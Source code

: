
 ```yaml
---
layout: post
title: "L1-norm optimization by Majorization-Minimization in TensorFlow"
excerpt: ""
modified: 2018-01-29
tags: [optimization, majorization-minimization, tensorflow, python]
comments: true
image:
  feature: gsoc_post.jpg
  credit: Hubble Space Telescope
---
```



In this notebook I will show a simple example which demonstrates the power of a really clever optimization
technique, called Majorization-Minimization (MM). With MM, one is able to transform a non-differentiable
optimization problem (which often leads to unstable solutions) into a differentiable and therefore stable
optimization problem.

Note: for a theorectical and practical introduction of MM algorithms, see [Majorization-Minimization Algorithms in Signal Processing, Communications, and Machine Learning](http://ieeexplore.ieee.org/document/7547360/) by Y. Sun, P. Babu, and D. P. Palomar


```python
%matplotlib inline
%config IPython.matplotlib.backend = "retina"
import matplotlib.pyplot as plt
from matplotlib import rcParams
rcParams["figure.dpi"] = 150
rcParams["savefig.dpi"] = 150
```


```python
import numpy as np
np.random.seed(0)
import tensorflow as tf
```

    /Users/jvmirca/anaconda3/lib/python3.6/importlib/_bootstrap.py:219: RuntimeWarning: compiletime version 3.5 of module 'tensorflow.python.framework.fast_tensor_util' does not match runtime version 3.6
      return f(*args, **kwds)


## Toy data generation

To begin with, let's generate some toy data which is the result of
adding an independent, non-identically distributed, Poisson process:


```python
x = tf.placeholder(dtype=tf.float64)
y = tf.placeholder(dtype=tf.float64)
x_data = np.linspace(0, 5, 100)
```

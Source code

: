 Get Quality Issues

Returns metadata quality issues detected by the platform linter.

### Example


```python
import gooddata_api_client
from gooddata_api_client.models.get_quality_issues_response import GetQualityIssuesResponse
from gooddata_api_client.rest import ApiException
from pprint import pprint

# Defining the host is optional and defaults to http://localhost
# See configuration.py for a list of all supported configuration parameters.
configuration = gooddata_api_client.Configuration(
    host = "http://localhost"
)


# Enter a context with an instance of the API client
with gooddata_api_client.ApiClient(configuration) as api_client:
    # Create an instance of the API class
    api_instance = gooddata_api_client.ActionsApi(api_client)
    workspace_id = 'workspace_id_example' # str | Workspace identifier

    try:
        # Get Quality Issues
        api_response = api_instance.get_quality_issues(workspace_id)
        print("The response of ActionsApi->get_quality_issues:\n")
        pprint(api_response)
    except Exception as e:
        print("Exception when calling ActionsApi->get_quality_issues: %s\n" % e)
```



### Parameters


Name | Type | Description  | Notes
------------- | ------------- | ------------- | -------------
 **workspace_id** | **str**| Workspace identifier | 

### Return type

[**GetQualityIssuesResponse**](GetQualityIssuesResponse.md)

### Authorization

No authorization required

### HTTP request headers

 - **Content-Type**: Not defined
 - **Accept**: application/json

■ ■ ■

Action item
Throughout the material above, report each line holding the word "identifier".

Result for this exercise
    workspace_id = 'workspace_id_example' # str | Workspace identifier
 **workspace_id** | **str**| Workspace identifier | 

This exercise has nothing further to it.